'''
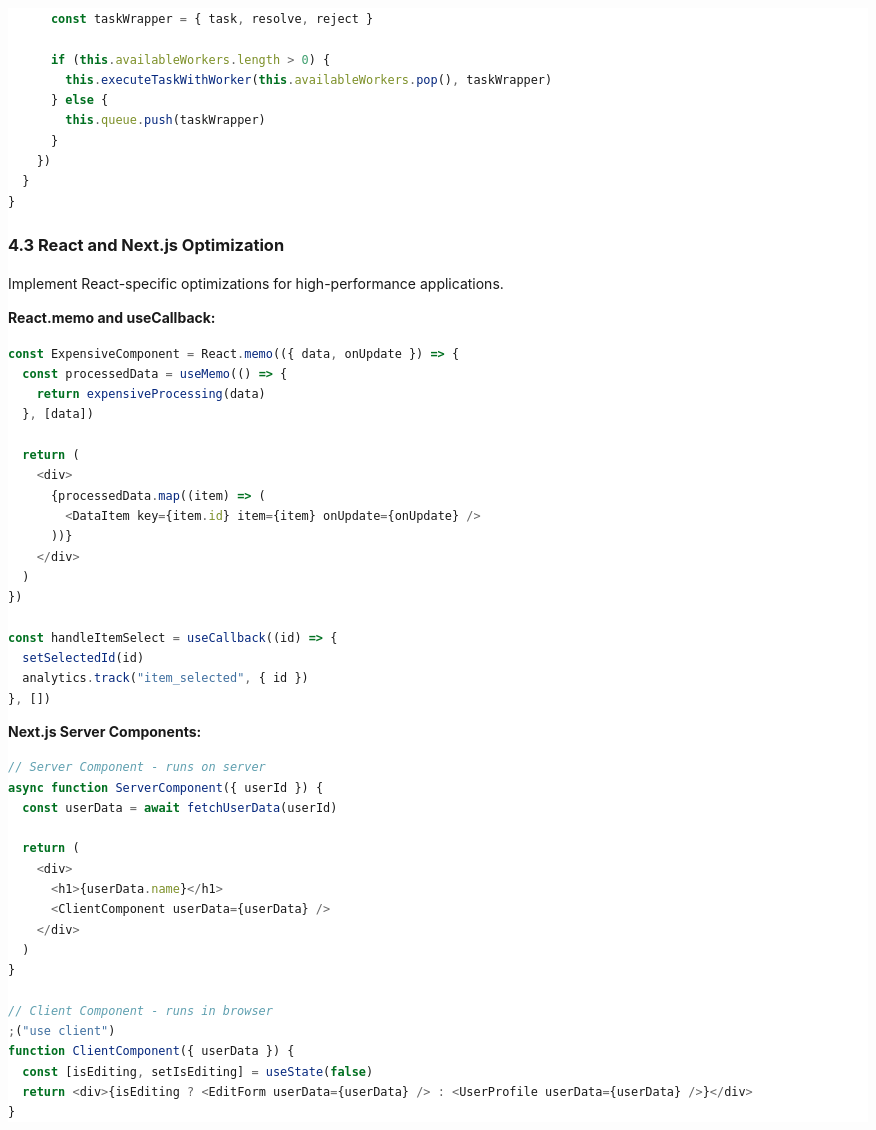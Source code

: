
 ```javascript
      const taskWrapper = { task, resolve, reject }

      if (this.availableWorkers.length > 0) {
        this.executeTaskWithWorker(this.availableWorkers.pop(), taskWrapper)
      } else {
        this.queue.push(taskWrapper)
      }
    })
  }
}
```

### 4.3 React and Next.js Optimization

Implement React-specific optimizations for high-performance applications.

**React.memo and useCallback:**

```javascript
const ExpensiveComponent = React.memo(({ data, onUpdate }) => {
  const processedData = useMemo(() => {
    return expensiveProcessing(data)
  }, [data])

  return (
    <div>
      {processedData.map((item) => (
        <DataItem key={item.id} item={item} onUpdate={onUpdate} />
      ))}
    </div>
  )
})

const handleItemSelect = useCallback((id) => {
  setSelectedId(id)
  analytics.track("item_selected", { id })
}, [])
```

**Next.js Server Components:**

```javascript
// Server Component - runs on server
async function ServerComponent({ userId }) {
  const userData = await fetchUserData(userId)

  return (
    <div>
      <h1>{userData.name}</h1>
      <ClientComponent userData={userData} />
    </div>
  )
}

// Client Component - runs in browser
;("use client")
function ClientComponent({ userData }) {
  const [isEditing, setIsEditing] = useState(false)
  return <div>{isEditing ? <EditForm userData={userData} /> : <UserProfile userData={userData} />}</div>
}
```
'''
For each line above that contains "function", make a copy.

§ EXERCISE ANSWER
async function ServerComponent({ userId }) {
function ClientComponent({ userData }) {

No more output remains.